Director: Gregg Araki

U.S.A.| 2004. Colour. Dolby digital stereo. 99 min.


Gregg Araki (The Living End, The Doom Generation) delivers his most challenging and arguably most mature film in Mysterious Skin. Adapting Scott Heim’s 1995 novel, the director teases the audience into expecting the kind of bad-boy excursion to the sexual outer limits that built his reputation. But then he gradually layers in psychological and emotional complexity to explore how a childhood experience impacted two boys in profoundly different ways. Confronting without being explicit, the film deftly uses a subjective camera to avoid exploitation and adheres strictly to the youthful protagonists’ perspective, burrowing deeper inside them as the story evolves.
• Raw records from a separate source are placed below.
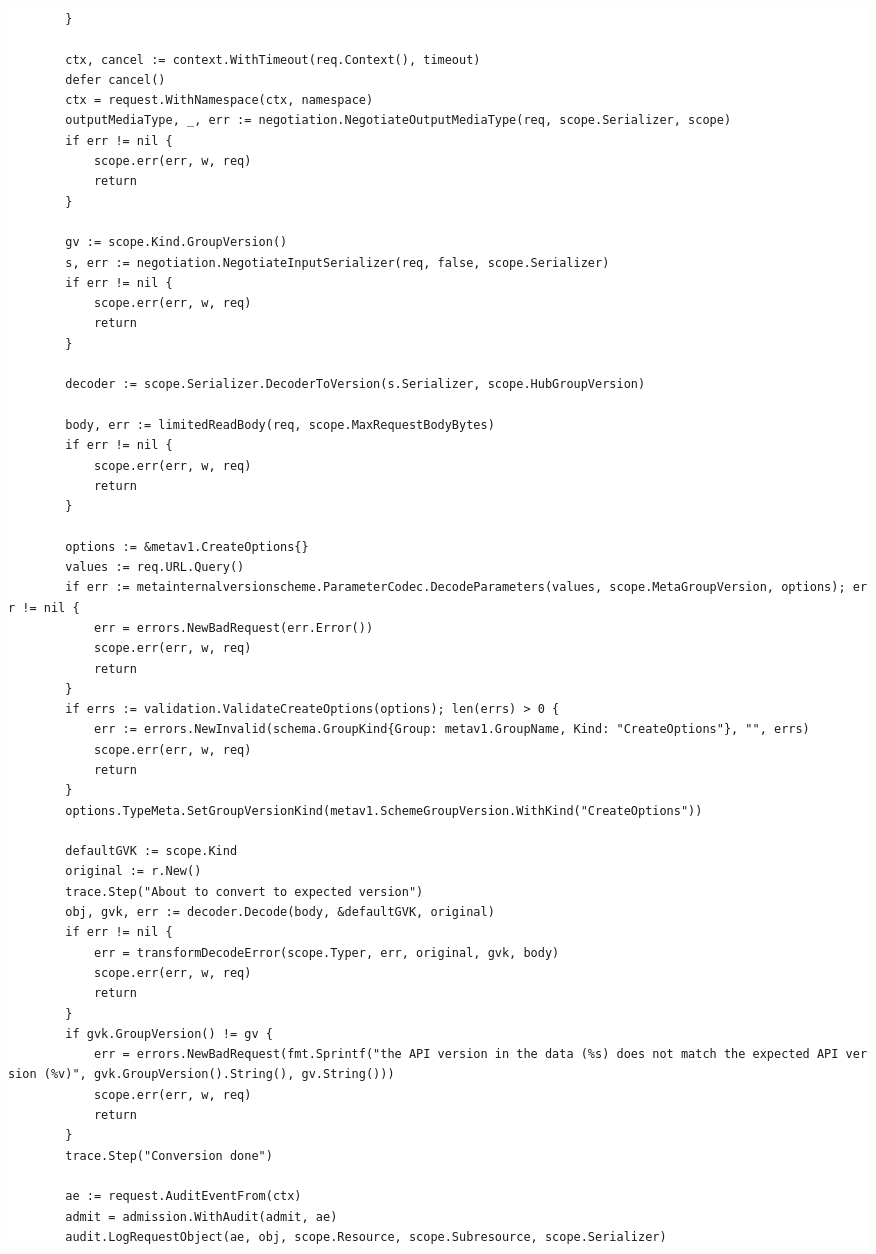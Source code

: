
 ```
		}

		ctx, cancel := context.WithTimeout(req.Context(), timeout)
		defer cancel()
		ctx = request.WithNamespace(ctx, namespace)
		outputMediaType, _, err := negotiation.NegotiateOutputMediaType(req, scope.Serializer, scope)
		if err != nil {
			scope.err(err, w, req)
			return
		}

		gv := scope.Kind.GroupVersion()
		s, err := negotiation.NegotiateInputSerializer(req, false, scope.Serializer)
		if err != nil {
			scope.err(err, w, req)
			return
		}

		decoder := scope.Serializer.DecoderToVersion(s.Serializer, scope.HubGroupVersion)

		body, err := limitedReadBody(req, scope.MaxRequestBodyBytes)
		if err != nil {
			scope.err(err, w, req)
			return
		}

		options := &metav1.CreateOptions{}
		values := req.URL.Query()
		if err := metainternalversionscheme.ParameterCodec.DecodeParameters(values, scope.MetaGroupVersion, options); err != nil {
			err = errors.NewBadRequest(err.Error())
			scope.err(err, w, req)
			return
		}
		if errs := validation.ValidateCreateOptions(options); len(errs) > 0 {
			err := errors.NewInvalid(schema.GroupKind{Group: metav1.GroupName, Kind: "CreateOptions"}, "", errs)
			scope.err(err, w, req)
			return
		}
		options.TypeMeta.SetGroupVersionKind(metav1.SchemeGroupVersion.WithKind("CreateOptions"))

		defaultGVK := scope.Kind
		original := r.New()
		trace.Step("About to convert to expected version")
		obj, gvk, err := decoder.Decode(body, &defaultGVK, original)
		if err != nil {
			err = transformDecodeError(scope.Typer, err, original, gvk, body)
			scope.err(err, w, req)
			return
		}
		if gvk.GroupVersion() != gv {
			err = errors.NewBadRequest(fmt.Sprintf("the API version in the data (%s) does not match the expected API version (%v)", gvk.GroupVersion().String(), gv.String()))
			scope.err(err, w, req)
			return
		}
		trace.Step("Conversion done")

		ae := request.AuditEventFrom(ctx)
		admit = admission.WithAudit(admit, ae)
		audit.LogRequestObject(ae, obj, scope.Resource, scope.Subresource, scope.Serializer)
```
During summer 1981 in Hutchinson, Kansas, 8-year-old Brian experiences a mental blackout. He is unable to recall five hours between sitting on the bench at his Little League game as it starts to rain and coming to with a nosebleed in his cellar at home. That same summer, star player Neil joins the team. He is immediately overcome with desire for the golden-haired coach, who doubles as a de facto babysitter while Neil’s trashy mother (Elisabeth Shue) entertains her boyfriends. As Neil grows into a highly sexual teen, he turns tricks with older men but locks out emotional involvement. A Little League photo leads Brian to Neil, who coaxes him back through his childhood blackout in a potent final scene that deftly weaves together the drama’s disparate strands. Focused tightly on the two main characters, this extended act closes the movie on a resonantly disquieting note that paints an ugly picture of paedophilia without the need for sermonising.